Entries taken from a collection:
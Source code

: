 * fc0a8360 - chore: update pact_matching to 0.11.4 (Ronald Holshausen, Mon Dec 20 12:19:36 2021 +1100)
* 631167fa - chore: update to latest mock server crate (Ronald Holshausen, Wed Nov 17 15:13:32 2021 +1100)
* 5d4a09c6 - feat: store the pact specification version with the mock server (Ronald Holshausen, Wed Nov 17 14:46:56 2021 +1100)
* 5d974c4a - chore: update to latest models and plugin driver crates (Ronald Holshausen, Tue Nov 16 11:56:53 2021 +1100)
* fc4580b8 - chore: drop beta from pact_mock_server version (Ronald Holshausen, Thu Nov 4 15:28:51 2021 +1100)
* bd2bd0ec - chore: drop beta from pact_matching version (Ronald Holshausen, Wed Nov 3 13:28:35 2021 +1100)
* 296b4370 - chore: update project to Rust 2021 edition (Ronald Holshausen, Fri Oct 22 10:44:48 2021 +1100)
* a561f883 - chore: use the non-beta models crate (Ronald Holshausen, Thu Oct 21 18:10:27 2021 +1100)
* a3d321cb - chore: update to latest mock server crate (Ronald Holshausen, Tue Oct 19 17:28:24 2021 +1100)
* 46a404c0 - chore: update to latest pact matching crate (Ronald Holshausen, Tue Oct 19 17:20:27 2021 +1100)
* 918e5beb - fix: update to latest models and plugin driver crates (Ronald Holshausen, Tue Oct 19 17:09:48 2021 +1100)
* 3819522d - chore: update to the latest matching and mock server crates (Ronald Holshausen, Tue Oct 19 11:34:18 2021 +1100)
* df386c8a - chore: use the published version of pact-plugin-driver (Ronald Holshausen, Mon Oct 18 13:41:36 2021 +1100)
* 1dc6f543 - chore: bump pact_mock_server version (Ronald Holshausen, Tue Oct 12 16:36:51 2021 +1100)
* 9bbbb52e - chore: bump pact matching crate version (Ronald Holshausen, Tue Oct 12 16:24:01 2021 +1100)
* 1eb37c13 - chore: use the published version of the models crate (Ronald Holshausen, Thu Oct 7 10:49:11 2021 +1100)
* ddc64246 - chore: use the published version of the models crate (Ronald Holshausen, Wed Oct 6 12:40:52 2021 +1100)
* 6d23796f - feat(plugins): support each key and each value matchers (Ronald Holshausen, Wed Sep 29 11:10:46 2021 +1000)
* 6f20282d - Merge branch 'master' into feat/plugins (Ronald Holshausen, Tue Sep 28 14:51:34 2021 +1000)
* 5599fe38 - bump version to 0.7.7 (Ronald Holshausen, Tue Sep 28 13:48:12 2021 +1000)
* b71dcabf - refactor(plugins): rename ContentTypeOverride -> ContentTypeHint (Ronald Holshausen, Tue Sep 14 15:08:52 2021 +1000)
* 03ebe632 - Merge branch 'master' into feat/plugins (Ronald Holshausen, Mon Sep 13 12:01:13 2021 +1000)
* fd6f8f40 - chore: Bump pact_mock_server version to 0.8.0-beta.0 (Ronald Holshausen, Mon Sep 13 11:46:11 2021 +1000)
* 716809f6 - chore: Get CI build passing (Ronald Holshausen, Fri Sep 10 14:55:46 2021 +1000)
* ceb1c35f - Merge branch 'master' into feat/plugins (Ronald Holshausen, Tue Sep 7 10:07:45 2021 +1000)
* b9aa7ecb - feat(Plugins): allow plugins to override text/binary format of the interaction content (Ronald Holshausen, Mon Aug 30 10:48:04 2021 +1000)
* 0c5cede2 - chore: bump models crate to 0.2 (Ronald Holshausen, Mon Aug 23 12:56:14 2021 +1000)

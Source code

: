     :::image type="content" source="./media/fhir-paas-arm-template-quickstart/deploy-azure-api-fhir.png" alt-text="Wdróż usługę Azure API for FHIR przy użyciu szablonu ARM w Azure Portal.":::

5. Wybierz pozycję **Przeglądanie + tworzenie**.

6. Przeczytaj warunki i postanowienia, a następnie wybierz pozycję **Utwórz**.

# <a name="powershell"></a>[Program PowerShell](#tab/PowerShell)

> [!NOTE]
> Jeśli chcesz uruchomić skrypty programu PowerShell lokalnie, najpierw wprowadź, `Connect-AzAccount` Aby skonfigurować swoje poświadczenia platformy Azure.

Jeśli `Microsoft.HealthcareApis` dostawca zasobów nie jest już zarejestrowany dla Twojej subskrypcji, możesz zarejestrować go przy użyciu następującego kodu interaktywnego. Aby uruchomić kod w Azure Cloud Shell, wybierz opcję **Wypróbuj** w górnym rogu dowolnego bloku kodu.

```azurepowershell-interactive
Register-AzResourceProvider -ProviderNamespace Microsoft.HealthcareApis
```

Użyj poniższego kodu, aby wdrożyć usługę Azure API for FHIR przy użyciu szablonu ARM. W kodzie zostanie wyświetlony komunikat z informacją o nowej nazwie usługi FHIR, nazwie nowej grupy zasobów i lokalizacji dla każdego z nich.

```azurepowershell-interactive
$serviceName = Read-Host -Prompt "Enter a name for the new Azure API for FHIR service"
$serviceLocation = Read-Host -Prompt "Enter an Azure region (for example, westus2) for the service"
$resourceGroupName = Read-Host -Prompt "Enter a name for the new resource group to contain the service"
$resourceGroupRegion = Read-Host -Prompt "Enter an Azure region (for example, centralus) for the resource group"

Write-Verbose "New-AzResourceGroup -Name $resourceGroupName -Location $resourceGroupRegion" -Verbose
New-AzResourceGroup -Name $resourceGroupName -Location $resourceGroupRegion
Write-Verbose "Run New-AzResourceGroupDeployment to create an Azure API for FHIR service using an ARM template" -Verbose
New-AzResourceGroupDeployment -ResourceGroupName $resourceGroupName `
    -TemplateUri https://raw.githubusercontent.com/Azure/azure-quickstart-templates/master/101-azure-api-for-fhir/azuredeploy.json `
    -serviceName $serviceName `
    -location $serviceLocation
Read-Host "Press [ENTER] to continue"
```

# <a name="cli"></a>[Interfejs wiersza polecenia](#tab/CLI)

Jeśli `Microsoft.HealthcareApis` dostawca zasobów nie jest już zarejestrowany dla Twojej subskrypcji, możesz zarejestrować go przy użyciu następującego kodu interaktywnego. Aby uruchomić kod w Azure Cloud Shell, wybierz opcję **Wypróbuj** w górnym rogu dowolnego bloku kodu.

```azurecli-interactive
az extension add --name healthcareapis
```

▶ _Try it_
Looking at the records above, which lines contain "AzResourceGroupDeployment"? Copy those lines.

▶ _The completed task_
Write-Verbose "Run New-AzResourceGroupDeployment to create an Azure API for FHIR service using an ARM template" -Verbose
New-AzResourceGroupDeployment -ResourceGroupName $resourceGroupName `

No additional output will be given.